[Dataset excerpts]

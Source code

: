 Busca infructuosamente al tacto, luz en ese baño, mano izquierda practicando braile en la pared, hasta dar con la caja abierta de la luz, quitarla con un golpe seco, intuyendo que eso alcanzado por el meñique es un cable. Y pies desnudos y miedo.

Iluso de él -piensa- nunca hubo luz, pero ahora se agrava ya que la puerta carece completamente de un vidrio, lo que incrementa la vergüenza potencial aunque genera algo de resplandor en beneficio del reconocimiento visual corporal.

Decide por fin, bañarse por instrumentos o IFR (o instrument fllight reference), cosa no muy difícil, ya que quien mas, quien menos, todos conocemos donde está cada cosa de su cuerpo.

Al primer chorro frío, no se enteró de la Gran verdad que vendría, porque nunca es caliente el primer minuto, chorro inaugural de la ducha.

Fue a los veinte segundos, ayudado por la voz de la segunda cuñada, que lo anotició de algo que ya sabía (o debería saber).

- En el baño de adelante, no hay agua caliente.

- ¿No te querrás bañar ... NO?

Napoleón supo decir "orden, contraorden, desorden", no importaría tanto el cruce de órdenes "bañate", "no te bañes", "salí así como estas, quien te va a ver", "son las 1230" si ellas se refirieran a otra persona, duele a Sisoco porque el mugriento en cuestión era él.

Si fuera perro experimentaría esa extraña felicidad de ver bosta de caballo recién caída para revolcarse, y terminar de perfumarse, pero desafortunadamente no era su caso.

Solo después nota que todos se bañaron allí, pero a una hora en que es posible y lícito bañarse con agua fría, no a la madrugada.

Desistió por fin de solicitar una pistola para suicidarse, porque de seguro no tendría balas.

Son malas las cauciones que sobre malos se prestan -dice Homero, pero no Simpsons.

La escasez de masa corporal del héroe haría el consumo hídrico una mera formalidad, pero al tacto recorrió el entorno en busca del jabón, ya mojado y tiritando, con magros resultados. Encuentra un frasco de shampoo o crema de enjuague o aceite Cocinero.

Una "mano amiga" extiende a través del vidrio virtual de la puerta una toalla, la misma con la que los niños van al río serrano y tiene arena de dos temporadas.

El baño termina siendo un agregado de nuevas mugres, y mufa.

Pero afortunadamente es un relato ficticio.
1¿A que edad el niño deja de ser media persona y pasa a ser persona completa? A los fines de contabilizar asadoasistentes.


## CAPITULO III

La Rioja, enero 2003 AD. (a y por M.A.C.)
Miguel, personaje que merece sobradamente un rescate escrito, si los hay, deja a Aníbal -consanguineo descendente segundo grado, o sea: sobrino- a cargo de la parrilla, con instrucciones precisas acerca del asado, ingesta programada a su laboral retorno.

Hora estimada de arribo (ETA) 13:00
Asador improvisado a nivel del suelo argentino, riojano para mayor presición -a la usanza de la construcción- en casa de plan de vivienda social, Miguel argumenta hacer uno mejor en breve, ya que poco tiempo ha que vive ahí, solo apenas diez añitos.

* * *

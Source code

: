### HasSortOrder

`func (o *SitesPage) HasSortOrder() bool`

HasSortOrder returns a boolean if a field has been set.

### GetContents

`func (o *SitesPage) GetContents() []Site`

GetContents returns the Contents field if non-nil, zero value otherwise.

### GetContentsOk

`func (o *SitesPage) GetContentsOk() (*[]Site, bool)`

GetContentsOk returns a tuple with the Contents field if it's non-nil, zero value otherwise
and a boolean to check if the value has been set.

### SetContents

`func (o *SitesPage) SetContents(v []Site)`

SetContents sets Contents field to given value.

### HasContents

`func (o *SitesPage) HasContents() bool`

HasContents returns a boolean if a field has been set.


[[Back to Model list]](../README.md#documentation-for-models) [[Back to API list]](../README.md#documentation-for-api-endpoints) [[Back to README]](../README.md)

---

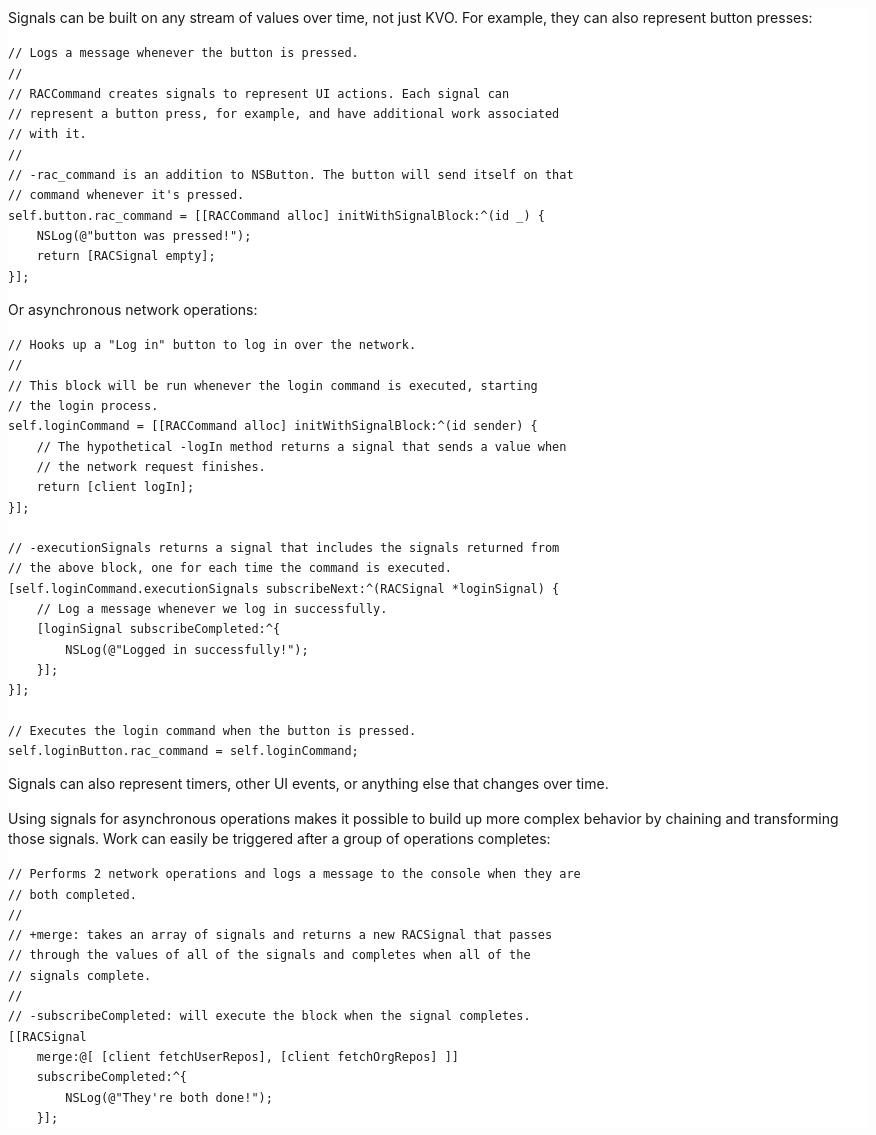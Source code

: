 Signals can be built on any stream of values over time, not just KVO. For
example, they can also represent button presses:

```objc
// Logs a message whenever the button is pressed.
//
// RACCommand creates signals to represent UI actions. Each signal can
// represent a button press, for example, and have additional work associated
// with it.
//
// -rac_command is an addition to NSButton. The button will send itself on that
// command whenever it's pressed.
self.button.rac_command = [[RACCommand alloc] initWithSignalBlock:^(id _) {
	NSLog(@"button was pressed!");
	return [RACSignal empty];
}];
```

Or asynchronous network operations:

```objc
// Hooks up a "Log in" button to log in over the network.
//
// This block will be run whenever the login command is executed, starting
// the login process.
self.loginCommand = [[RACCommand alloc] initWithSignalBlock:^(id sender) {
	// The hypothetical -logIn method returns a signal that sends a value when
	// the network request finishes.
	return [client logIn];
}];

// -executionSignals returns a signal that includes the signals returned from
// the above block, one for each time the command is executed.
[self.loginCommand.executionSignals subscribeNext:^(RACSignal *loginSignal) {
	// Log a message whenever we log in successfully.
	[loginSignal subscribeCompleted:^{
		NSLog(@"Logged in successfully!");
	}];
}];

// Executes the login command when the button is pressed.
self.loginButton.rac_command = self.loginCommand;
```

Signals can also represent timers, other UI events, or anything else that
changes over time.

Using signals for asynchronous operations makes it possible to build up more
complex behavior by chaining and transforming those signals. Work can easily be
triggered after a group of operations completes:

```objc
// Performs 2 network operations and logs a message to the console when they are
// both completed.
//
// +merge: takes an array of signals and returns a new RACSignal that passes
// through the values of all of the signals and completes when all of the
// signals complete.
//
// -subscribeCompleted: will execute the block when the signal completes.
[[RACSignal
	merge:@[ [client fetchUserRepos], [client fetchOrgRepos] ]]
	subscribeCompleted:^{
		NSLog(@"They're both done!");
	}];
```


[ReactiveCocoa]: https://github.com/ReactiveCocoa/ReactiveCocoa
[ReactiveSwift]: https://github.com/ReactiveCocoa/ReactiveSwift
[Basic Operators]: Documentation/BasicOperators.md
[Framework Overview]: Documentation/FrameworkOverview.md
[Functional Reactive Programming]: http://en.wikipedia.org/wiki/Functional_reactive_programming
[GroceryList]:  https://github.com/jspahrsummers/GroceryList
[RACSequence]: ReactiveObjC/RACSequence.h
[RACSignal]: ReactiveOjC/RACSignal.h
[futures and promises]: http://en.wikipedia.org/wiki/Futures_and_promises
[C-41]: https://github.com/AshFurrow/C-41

[What you will do] Where a line in the records above includes the string "ReactiveCocoa", show it.

[Solution to the problem]
[ReactiveCocoa]: https://github.com/ReactiveCocoa/ReactiveCocoa
[ReactiveSwift]: https://github.com/ReactiveCocoa/ReactiveSwift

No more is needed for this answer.